» Directions
Pictures appear among the records below and must be omitted. Repeat exactly the lines from the line with "I can't remember, this" to the line with "dkms git build-essential automake", both included.

Records to use START

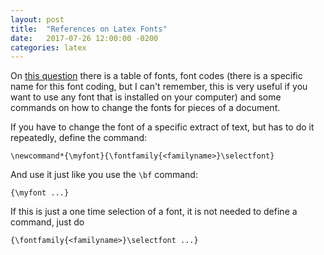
 ```yaml
---
layout: post
title:  "References on Latex Fonts"
date:   2017-07-26 12:00:00 -0200
categories: latex
---
```


On [this question][fonts] there is a table of fonts, font codes
(there is a specific name for this font coding, but
  I can't remember, this is very useful if you want
  to use any font that is installed on your computer) and some commands on
how to change the fonts for pieces of a document.

If you have to change the font of a specific extract of text,
but has to do it repeatedly, define the command:

    \newcommand*{\myfont}{\fontfamily{<familyname>}\selectfont}

And use it just like you use the `\bf` command:

    {\myfont ...}

If this is just a one time selection of a font, it is
not needed to define a command, just do

    {\fontfamily{<familyname>}\selectfont ...}


[fonts]: https://tex.stackexchange.com/a/25251/107590
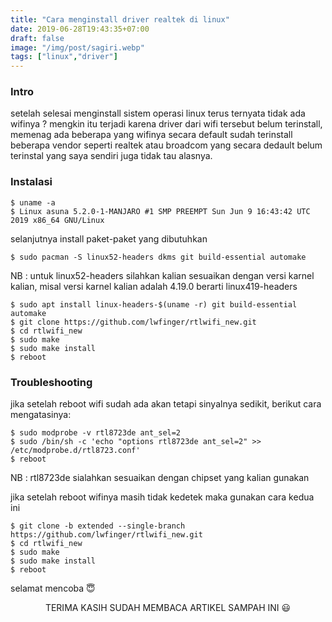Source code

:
 ```yaml
---
title: "Cara menginstall driver realtek di linux"
date: 2019-06-28T19:43:35+07:00
draft: false
image: "/img/post/sagiri.webp"
tags: ["linux","driver"]
---
```

### Intro
setelah selesai menginstall sistem operasi linux terus ternyata tidak ada wifinya ? mengkin itu terjadi karena driver dari wifi tersebut belum terinstall, memenag ada beberapa yang wifinya secara default sudah terinstall beberapa vendor seperti realtek atau broadcom yang secara dedault belum terinstal yang saya sendiri juga tidak tau alasnya.

### Instalasi

    $ uname -a
    $ Linux asuna 5.2.0-1-MANJARO #1 SMP PREEMPT Sun Jun 9 16:43:42 UTC 2019 x86_64 GNU/Linux

selanjutnya install paket-paket yang dibutuhkan

    $ sudo pacman -S linux52-headers dkms git build-essential automake

NB : untuk linux52-headers silahkan kalian sesuaikan dengan versi karnel kalian, misal versi karnel kalian adalah 4.19.0 berarti linux419-headers

    $ sudo apt install linux-headers-$(uname -r) git build-essential automake
    $ git clone https://github.com/lwfinger/rtlwifi_new.git
    $ cd rtlwifi_new
    $ sudo make
    $ sudo make install
    $ reboot
    
### Troubleshooting

jika setelah reboot wifi sudah ada akan tetapi sinyalnya sedikit, berikut cara mengatasinya:

    $ sudo modprobe -v rtl8723de ant_sel=2
    $ sudo /bin/sh -c 'echo "options rtl8723de ant_sel=2" >> /etc/modprobe.d/rtl8723.conf'
    $ reboot

NB : rtl8723de sialahkan sesuaikan dengan chipset yang kalian gunakan

jika setelah reboot wifinya masih tidak kedetek maka gunakan cara kedua ini

    $ git clone -b extended --single-branch https://github.com/lwfinger/rtlwifi_new.git
    $ cd rtlwifi_new
    $ sudo make
    $ sudo make install
    $ reboot
    
selamat mencoba 😇


<center>
TERIMA KASIH SUDAH MEMBACA ARTIKEL SAMPAH INI 😃
</center>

Records to use END

» Solution below
  I can't remember, this is very useful if you want
  to use any font that is installed on your computer) and some commands on
how to change the fonts for pieces of a document.

If you have to change the font of a specific extract of text,
but has to do it repeatedly, define the command:

    \newcommand*{\myfont}{\fontfamily{<familyname>}\selectfont}

And use it just like you use the `\bf` command:

    {\myfont ...}

If this is just a one time selection of a font, it is
not needed to define a command, just do

    {\fontfamily{<familyname>}\selectfont ...}


[fonts]: https://tex.stackexchange.com/a/25251/107590
Source code

:
 ```yaml
---
title: "Cara menginstall driver realtek di linux"
date: 2019-06-28T19:43:35+07:00
draft: false
image: "/img/post/sagiri.webp"
tags: ["linux","driver"]
---
```

### Intro
setelah selesai menginstall sistem operasi linux terus ternyata tidak ada wifinya ? mengkin itu terjadi karena driver dari wifi tersebut belum terinstall, memenag ada beberapa yang wifinya secara default sudah terinstall beberapa vendor seperti realtek atau broadcom yang secara dedault belum terinstal yang saya sendiri juga tidak tau alasnya.

### Instalasi

    $ uname -a
    $ Linux asuna 5.2.0-1-MANJARO #1 SMP PREEMPT Sun Jun 9 16:43:42 UTC 2019 x86_64 GNU/Linux

selanjutnya install paket-paket yang dibutuhkan

    $ sudo pacman -S linux52-headers dkms git build-essential automake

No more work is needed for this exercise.